### Material for this exercise

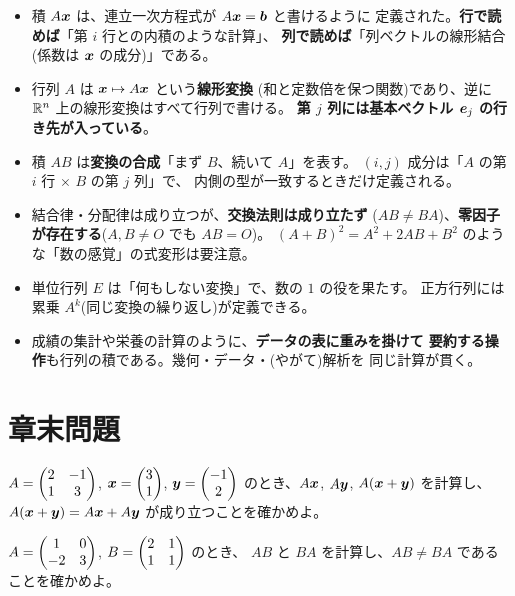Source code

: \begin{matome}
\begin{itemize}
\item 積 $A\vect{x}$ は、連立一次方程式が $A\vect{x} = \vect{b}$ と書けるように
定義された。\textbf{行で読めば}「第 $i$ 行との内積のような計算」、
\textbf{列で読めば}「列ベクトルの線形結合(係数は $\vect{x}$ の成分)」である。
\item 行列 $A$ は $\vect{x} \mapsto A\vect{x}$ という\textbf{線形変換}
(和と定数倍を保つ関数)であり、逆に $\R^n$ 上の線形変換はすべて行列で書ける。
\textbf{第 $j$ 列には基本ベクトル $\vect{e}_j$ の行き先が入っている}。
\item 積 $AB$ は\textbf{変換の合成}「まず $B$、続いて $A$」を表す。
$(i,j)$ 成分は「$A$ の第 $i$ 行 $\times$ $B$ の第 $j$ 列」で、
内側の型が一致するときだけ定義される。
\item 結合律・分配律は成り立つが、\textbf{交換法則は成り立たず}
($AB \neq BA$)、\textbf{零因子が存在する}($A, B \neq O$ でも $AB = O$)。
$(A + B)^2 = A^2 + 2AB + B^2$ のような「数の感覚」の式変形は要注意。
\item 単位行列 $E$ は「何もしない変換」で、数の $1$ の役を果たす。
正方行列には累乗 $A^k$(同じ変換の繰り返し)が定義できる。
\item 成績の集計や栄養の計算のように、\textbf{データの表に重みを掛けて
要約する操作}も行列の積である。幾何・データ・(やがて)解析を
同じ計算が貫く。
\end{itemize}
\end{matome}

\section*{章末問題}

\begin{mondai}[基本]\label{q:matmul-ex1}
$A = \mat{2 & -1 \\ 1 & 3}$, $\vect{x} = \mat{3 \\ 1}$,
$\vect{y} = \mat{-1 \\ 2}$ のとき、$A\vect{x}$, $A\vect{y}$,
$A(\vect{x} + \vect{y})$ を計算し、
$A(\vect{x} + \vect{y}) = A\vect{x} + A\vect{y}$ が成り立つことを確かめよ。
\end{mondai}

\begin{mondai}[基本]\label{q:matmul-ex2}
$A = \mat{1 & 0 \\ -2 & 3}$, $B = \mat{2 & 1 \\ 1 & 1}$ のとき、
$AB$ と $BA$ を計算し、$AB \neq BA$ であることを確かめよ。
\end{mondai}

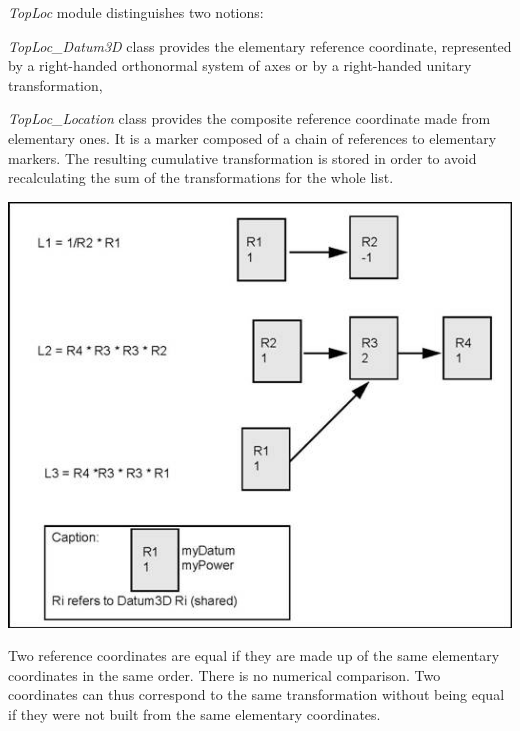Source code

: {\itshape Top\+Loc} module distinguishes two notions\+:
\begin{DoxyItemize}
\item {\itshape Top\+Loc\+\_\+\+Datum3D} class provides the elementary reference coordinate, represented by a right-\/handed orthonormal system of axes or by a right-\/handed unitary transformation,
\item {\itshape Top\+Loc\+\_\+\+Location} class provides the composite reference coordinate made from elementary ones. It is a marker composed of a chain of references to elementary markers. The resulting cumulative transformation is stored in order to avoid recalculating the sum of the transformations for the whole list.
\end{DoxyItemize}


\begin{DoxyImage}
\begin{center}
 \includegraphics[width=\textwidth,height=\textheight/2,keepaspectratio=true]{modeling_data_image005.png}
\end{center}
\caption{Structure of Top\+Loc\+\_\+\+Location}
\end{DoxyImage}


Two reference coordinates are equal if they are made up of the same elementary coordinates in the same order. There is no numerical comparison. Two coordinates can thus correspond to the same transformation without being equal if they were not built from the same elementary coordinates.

######

(Task goal): Would you copy out every line of the data above exactly, minus the pictures?

(Written response):
Source code

: \begin{matome}
\begin{itemize}
\item 積 $A\vect{x}$ は、連立一次方程式が $A\vect{x} = \vect{b}$ と書けるように
定義された。\textbf{行で読めば}「第 $i$ 行との内積のような計算」、
\textbf{列で読めば}「列ベクトルの線形結合(係数は $\vect{x}$ の成分)」である。
\item 行列 $A$ は $\vect{x} \mapsto A\vect{x}$ という\textbf{線形変換}
(和と定数倍を保つ関数)であり、逆に $\R^n$ 上の線形変換はすべて行列で書ける。
\textbf{第 $j$ 列には基本ベクトル $\vect{e}_j$ の行き先が入っている}。
\item 積 $AB$ は\textbf{変換の合成}「まず $B$、続いて $A$」を表す。
$(i,j)$ 成分は「$A$ の第 $i$ 行 $\times$ $B$ の第 $j$ 列」で、
内側の型が一致するときだけ定義される。
\item 結合律・分配律は成り立つが、\textbf{交換法則は成り立たず}
($AB \neq BA$)、\textbf{零因子が存在する}($A, B \neq O$ でも $AB = O$)。
$(A + B)^2 = A^2 + 2AB + B^2$ のような「数の感覚」の式変形は要注意。
\item 単位行列 $E$ は「何もしない変換」で、数の $1$ の役を果たす。
正方行列には累乗 $A^k$(同じ変換の繰り返し)が定義できる。
\item 成績の集計や栄養の計算のように、\textbf{データの表に重みを掛けて
要約する操作}も行列の積である。幾何・データ・(やがて)解析を
同じ計算が貫く。
\end{itemize}
\end{matome}

\section*{章末問題}

\begin{mondai}[基本]\label{q:matmul-ex1}
$A = \mat{2 & -1 \\ 1 & 3}$, $\vect{x} = \mat{3 \\ 1}$,
$\vect{y} = \mat{-1 \\ 2}$ のとき、$A\vect{x}$, $A\vect{y}$,
$A(\vect{x} + \vect{y})$ を計算し、
$A(\vect{x} + \vect{y}) = A\vect{x} + A\vect{y}$ が成り立つことを確かめよ。
\end{mondai}

\begin{mondai}[基本]\label{q:matmul-ex2}
$A = \mat{1 & 0 \\ -2 & 3}$, $B = \mat{2 & 1 \\ 1 & 1}$ のとき、
$AB$ と $BA$ を計算し、$AB \neq BA$ であることを確かめよ。
\end{mondai}

Source code

: {\itshape Top\+Loc} module distinguishes two notions\+:
\begin{DoxyItemize}
\item {\itshape Top\+Loc\+\_\+\+Datum3D} class provides the elementary reference coordinate, represented by a right-\/handed orthonormal system of axes or by a right-\/handed unitary transformation,
\item {\itshape Top\+Loc\+\_\+\+Location} class provides the composite reference coordinate made from elementary ones. It is a marker composed of a chain of references to elementary markers. The resulting cumulative transformation is stored in order to avoid recalculating the sum of the transformations for the whole list.
\end{DoxyItemize}


\begin{DoxyImage}
\begin{center}
 \includegraphics[width=\textwidth,height=\textheight/2,keepaspectratio=true]{modeling_data_image005.png}
\end{center}
\caption{Structure of Top\+Loc\+\_\+\+Location}
\end{DoxyImage}


Two reference coordinates are equal if they are made up of the same elementary coordinates in the same order. There is no numerical comparison. Two coordinates can thus correspond to the same transformation without being equal if they were not built from the same elementary coordinates.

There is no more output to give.